◆ Problem details
Copy all lines below containing "schemes".

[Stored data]
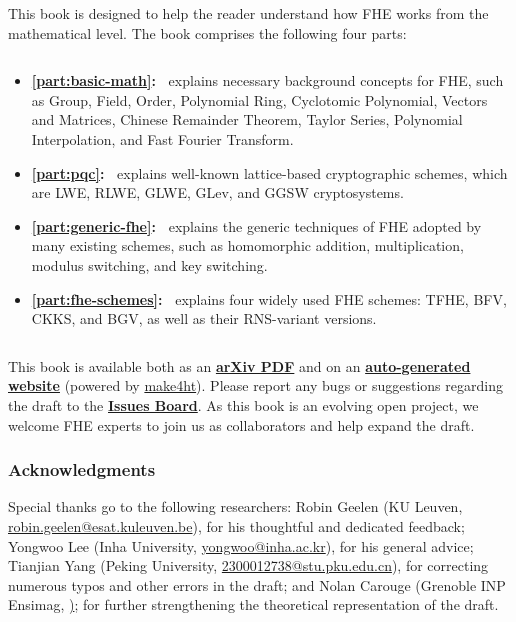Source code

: \documentclass[11pt]{article}
\begin{document}
This book is designed to help the reader understand how FHE works from the mathematical level. The book comprises the following four parts: 

$ $

\begin{itemize}
\item \textbf{\autoref{part:basic-math}:~} explains necessary background concepts for FHE, such as Group, Field, Order, Polynomial Ring, Cyclotomic Polynomial, Vectors and Matrices, Chinese Remainder Theorem, Taylor Series, Polynomial Interpolation, and Fast Fourier Transform.

\item \textbf{\autoref{part:pqc}:~} explains well-known lattice-based cryptographic schemes, which are LWE, RLWE, GLWE, GLev, and GGSW cryptosystems.

\item \textbf{\textbf{\autoref{part:generic-fhe}:~}} explains the generic techniques of FHE adopted by many existing schemes, such as homomorphic addition, multiplication, modulus switching, and key switching. 


\item \textbf{\textbf{\autoref{part:fhe-schemes}:~}} explains four widely used FHE schemes: TFHE, BFV, CKKS, and BGV, as well as their RNS-variant versions.
\end{itemize}

$ $



This book is available both as an \href{https://arxiv.org/abs/2503.05136}{\textbf{arXiv PDF}} and on an \href{https://fhetextbook.github.io} {\textbf{auto-generated website}} (powered by \href{https://www.kodymirus.cz/overleaf-html-sample/main.html}{make4ht}). 
Please report any bugs or suggestions regarding the draft to the \href{https://github.com/fhetextbook/fhe-textbook/issues}{\textbf{Issues Board}}. As this book is an evolving open project, we welcome FHE experts to join us as collaborators and help expand the draft.



\subsubsection*{Acknowledgments}
Special thanks go to the following researchers: Robin Geelen (KU Leuven, \href{mailto:robin.geelen@esat.kuleuven.be}{robin.geelen@esat.kuleuven.be}), for his thoughtful and dedicated feedback; Yongwoo Lee (Inha University, \href{mailto:yongwoo@inha.ac.kr}{yongwoo@inha.ac.kr}), for his general advice; Tianjian Yang (Peking University, \href{mailto:robin.geelen@esat.kuleuven.be}{2300012738@stu.pku.edu.cn}), for correcting numerous typos and other errors in the draft; and Nolan Carouge (Grenoble INP Ensimag, \href{mailto:nolan.carouge.pro@gmail.com}); for further strengthening the theoretical representation of the draft.
\end{document}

◆ Exercise output
\item \textbf{\autoref{part:pqc}:~} explains well-known lattice-based cryptographic schemes, which are LWE, RLWE, GLWE, GLev, and GGSW cryptosystems.
\item \textbf{\textbf{\autoref{part:generic-fhe}:~}} explains the generic techniques of FHE adopted by many existing schemes, such as homomorphic addition, multiplication, modulus switching, and key switching. 
\item \textbf{\textbf{\autoref{part:fhe-schemes}:~}} explains four widely used FHE schemes: TFHE, BFV, CKKS, and BGV, as well as their RNS-variant versions.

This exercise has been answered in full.